Canada Research Chair in Autonomous Space Robotics

Tier 2 - 2007-07-01
Renewed: 2012-07-01
University of Toronto
Natural Sciences and Engineering

416-667-7700
tim.barfoot@utoronto.ca

Research involves


Creating robots that can explore planets and conduct experiments without constant human instruction.

Research relevance


Aiding in many forms of space exploration, assisting international plans for a human mission to Mars, and helping with resource exploration here on Earth.

Roll Over Rover: Robotics and the “Final Frontier”


How many robots does it take to screw in a light bulb? That question is no joke to Dr. Tim Barfoot, who is improving the technology used by Mars planetary rovers, allowing them to better collect data and, ultimately, to prepare the Red Planet’s surface for human landing.
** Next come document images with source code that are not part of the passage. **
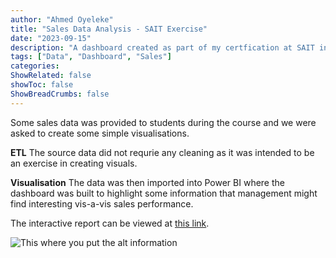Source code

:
 ```yaml
---
author: "Ahmed Oyeleke"
title: "Sales Data Analysis - SAIT Exercise"
date: "2023-09-15"
description: "A dashboard created as part of my certfication at SAIT in Business Intelligence"
tags: ["Data", "Dashboard", "Sales"]
categories: 
ShowRelated: false
showToc: false
ShowBreadCrumbs: false
---
```


Some sales data was provided to students during the course and we were asked to create some simple visualisations. 

**ETL**
The source data did not requrie any cleaning as it was intended to be an exercise in creating visuals.

**Visualisation**
The data was then imported into Power BI where the dashboard was built to highlight some information that management might find interesting vis-a-vis sales performance.

The interactive report can be viewed at [this link](https://app.powerbi.com/view?r=eyJrIjoiYTJmNTBlMWEtNDU2Yi00MGZiLThkZjQtZTFhZDBkNGNjMGNjIiwidCI6ImY1MmYyMTgzLTlmNjctNGFkMi1iNjU2LTZmNzU0ZmUxOTZjYiIsImMiOjZ9).



![This where you put the alt information](/uploads/saitexcshot1.png "Screenshot from the dashboard")

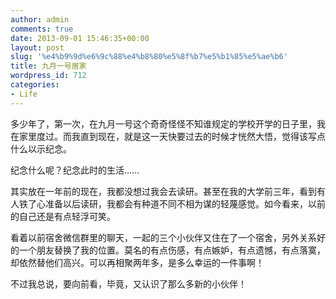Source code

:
 ```yaml
---
author: admin
comments: true
date: 2013-09-01 15:46:35+00:00
layout: post
slug: '%e4%b9%9d%e6%9c%88%e4%b8%80%e5%8f%b7%e5%b1%85%e5%ae%b6'
title: 九月一号居家
wordpress_id: 712
categories:
- Life
---
```


多少年了，第一次，在九月一号这个奇奇怪怪不知谁规定的学校开学的日子里，我在家里度过。而我直到现在，就是这一天快要过去的时候才恍然大悟，觉得该写点什么以示纪念。

纪念什么呢？纪念此时的生活……

其实放在一年前的现在，我都没想过我会去读研。甚至在我的大学前三年，看到有人铁了心准备以后读研，我都会有种道不同不相为谋的轻蔑感觉。如今看来，以前的自己还是有点轻浮可笑。

看着以前宿舍微信群里的聊天，一起的三个小伙伴又住在了一个宿舍，另外关系好的一个朋友替换了我的位置。莫名的有点伤感，有点嫉妒，有点遗憾，有点落寞，却依然替他们高兴。可以再相聚两年多，是多么幸运的一件事啊！

不过我总说，要向前看，毕竟，又认识了那么多新的小伙伴！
Humans have never set foot on another planet. Before they do, robots have to touch down first. This will continue to happen on exploratory missions in the decades to come. It will also happen in the years and months immediately before human touchdown, when robots could perform many vital preparatory tasks, such as drilling for frozen water, or breaking down and then recombining elements in the atmosphere to produce fuel for the humans' ride home.
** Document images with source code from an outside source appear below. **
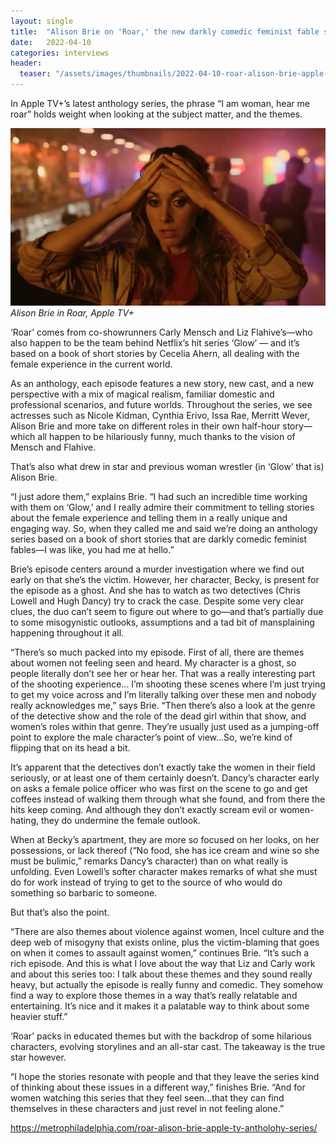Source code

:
 ```yaml
---
layout: single
title:  "Alison Brie on 'Roar,' the new darkly comedic feminist fable series"
date:   2022-04-10
categories: interviews
header:
  teaser: "/assets/images/thumbnails/2022-04-10-roar-alison-brie-apple-tv-antholohy-series.jpg"
---
```


In Apple TV+’s latest anthology series, the phrase “I am woman, hear me roar” holds weight when looking at the subject matter, and the themes.

![Alison Brie in Roar](/assets/images/thumbnails/2022-04-10-roar-alison-brie-apple-tv-antholohy-series.jpg)
*Alison Brie in Roar,* _Apple TV+_

‘Roar’ comes from co-showrunners Carly Mensch and Liz Flahive’s—who also happen to be the team behind Netflix’s hit series ‘Glow’ — and it’s based on a book of short stories by Cecelia Ahern, all dealing with the female experience in the current world.

As an anthology, each episode features a new story, new cast, and a new perspective with a mix of magical realism, familiar domestic and professional scenarios, and future worlds. Throughout the series, we see actresses such as Nicole Kidman, Cynthia Erivo, Issa Rae, Merritt Wever, Alison Brie and more take on different roles in their own half-hour story—which all happen to be hilariously funny, much thanks to the vision of Mensch and Flahive.

That’s also what drew in star and previous woman wrestler (in ‘Glow’ that is) Alison Brie.

“I just adore them,” explains Brie. “I had such an incredible time working with them on ‘Glow,’ and I really admire their commitment to telling stories about the female experience and telling them in a really unique and engaging way. So, when they called me and said we’re doing an anthology series based on a book of short stories that are darkly comedic feminist fables—I was like, you had me at hello.”

Brie’s episode centers around a murder investigation where we find out early on that she’s the victim. However, her character, Becky, is present for the episode as a ghost. And she has to watch as two detectives (Chris Lowell and Hugh Dancy) try to crack the case. Despite some very clear clues, the duo can’t seem to figure out where to go—and that’s partially due to some misogynistic outlooks, assumptions and a tad bit of mansplaining happening throughout it all.

“There’s so much packed into my episode. First of all, there are themes about women not feeling seen and heard. My character is a ghost, so people literally don’t see her or hear her. That was a really interesting part of the shooting experience… I’m shooting these scenes where I’m just trying to get my voice across and I’m literally talking over these men and nobody really acknowledges me,” says Brie. “Then there’s also a look at the genre of the detective show and the role of the dead girl within that show, and women’s roles within that genre. They’re usually just used as a jumping-off point to explore the male character’s point of view…So, we’re kind of flipping that on its head a bit.

It’s apparent that the detectives don’t exactly take the women in their field seriously, or at least one of them certainly doesn’t. Dancy’s character early on asks a female police officer who was first on the scene to go and get coffees instead of walking them through what she found, and from there the hits keep coming. And although they don’t exactly scream evil or women-hating, they do undermine the female outlook.

When at Becky’s apartment, they are more so focused on her looks, on her possessions, or lack thereof (“No food, she has ice cream and wine so she must be bulimic,” remarks Dancy’s character) than on what really is unfolding. Even Lowell’s softer character makes remarks of what she must do for work instead of trying to get to the source of who would do something so barbaric to someone.

But that’s also the point.

“There are also themes about violence against women, Incel culture and the deep web of misogyny that exists online, plus the victim-blaming that goes on when it comes to assault against women,” continues Brie. “It’s such a rich episode. And this is what I love about the way that Liz and Carly work and about this series too: I talk about these themes and they sound really heavy, but actually the episode is really funny and comedic. They somehow find a way to explore those themes in a way that’s really relatable and entertaining. It’s nice and it makes it a palatable way to think about some heavier stuff.”

‘Roar’ packs in educated themes but with the backdrop of some hilarious characters, evolving storylines and an all-star cast. The takeaway is the true star however.

“I hope the stories resonate with people and that they leave the series kind of thinking about these issues in a different way,” finishes Brie. “And for women watching this series that they feel seen…that they can find themselves in these characters and just revel in not feeling alone.”

https://metrophiladelphia.com/roar-alison-brie-apple-tv-antholohy-series/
As Canada Research Chair in Autonomous Space Robotics, Barfoot will help Mars rovers overcome some big obstacles, literally and figuratively. Recent rovers have travelled conservatively, often waiting for human instruction, which can only happen once a day. That means it can take four months for a rover to travel one kilometre, and three days for it to position a single scientific instrument (and then, only after humans reviewed its photos and told it where to put it). But giving existing rovers more autonomy would be dangerous, especially considering that one mistake could undo years of planning and cost billions of dollars.
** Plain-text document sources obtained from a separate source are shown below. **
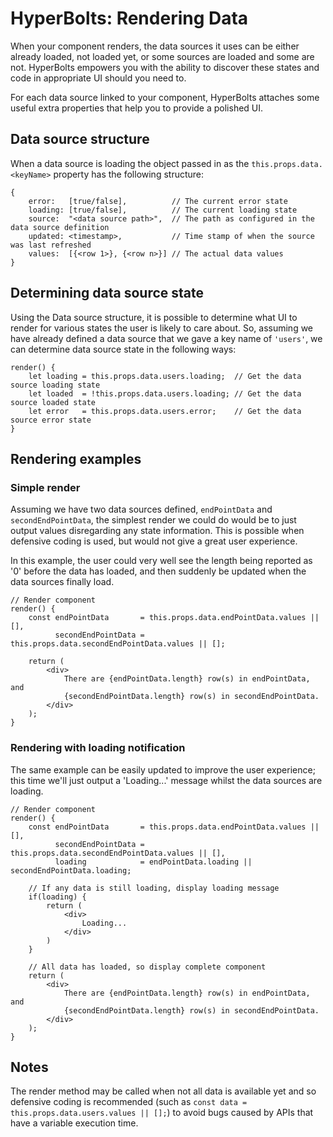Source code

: # HyperBolts: Rendering Data
When your component renders, the data sources it uses can be either already loaded, not loaded yet, or some sources are loaded and some are not. HyperBolts empowers you with the ability to discover these states and code in appropriate UI should you need to.

For each data source linked to your component, HyperBolts attaches some useful extra properties that help you to provide a polished UI.

## Data source structure
When a data source is loading the object passed in as the `this.props.data.<keyName>` property has the following structure:

```
{
    error:   [true/false],          // The current error state
    loading: [true/false],          // The current loading state
    source:  "<data source path>",  // The path as configured in the data source definition
    updated: <timestamp>,           // Time stamp of when the source was last refreshed
    values:  [{<row 1>}, {<row n>}] // The actual data values
}
```

## Determining data source state
Using the Data source structure, it is possible to determine what UI to render for various states the user is likely to care about. So, assuming we have already defined a data source that we gave a key name of `'users'`, we can determine data source state in the following ways:

```
render() {
    let loading = this.props.data.users.loading;  // Get the data source loading state
    let loaded  = !this.props.data.users.loading; // Get the data source loaded state
    let error   = this.props.data.users.error;    // Get the data source error state
}
```

## Rendering examples
### Simple render
Assuming we have two data sources defined, `endPointData` and `secondEndPointData`, the simplest render we could do would be to just output values disregarding any state information. This is possible when defensive coding is used, but would not give a great user experience.

In this example, the user could very well see the length being reported as '0' before the data has loaded, and then suddenly be updated when the data sources finally load.

```
// Render component
render() {
    const endPointData       = this.props.data.endPointData.values || [],
          secondEndPointData = this.props.data.secondEndPointData.values || [];

    return (
        <div>
            There are {endPointData.length} row(s) in endPointData, and
            {secondEndPointData.length} row(s) in secondEndPointData.
        </div>
    );
}
```

### Rendering with loading notification
The same example can be easily updated to improve the user experience; this time we'll just output a 'Loading...' message whilst the data sources are loading.

```
// Render component
render() {
    const endPointData       = this.props.data.endPointData.values || [],
          secondEndPointData = this.props.data.secondEndPointData.values || [],
          loading            = endPointData.loading || secondEndPointData.loading;

    // If any data is still loading, display loading message
    if(loading) {
        return (
            <div>
                Loading...
            </div>
        )
    }

    // All data has loaded, so display complete component 
    return (
        <div>
            There are {endPointData.length} row(s) in endPointData, and
            {secondEndPointData.length} row(s) in secondEndPointData.
        </div>
    );
}
```

## Notes
The render method may be called when not all data is available yet and so defensive coding is recommended (such as `const data = this.props.data.users.values || [];`) to avoid bugs caused by APIs that have a variable execution time.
Barfoot hopes to change that, and if anyone can, it’s him. Recruited from the company that supplies the Canadarm, Barfoot sees a day when rovers can navigate extreme terrain, hopping or perhaps even flying to sites of scientific interest—sites that next-generation rovers might even be smart enough to choose on their own. Freed from once-a-day instructions from Earth, these rovers could better collect information and cover large areas.

The day humans land on Mars is sure to be remembered for all time, and by building on Canada’s reputation in space robotics, Barfoot’s work will ensure Canadians play a key role in such a defining moment. And while furthering these distant goals, he’ll also be pioneering technology that is immediately useful on Earth, helping many industries, including Canada’s important resource exploration sector.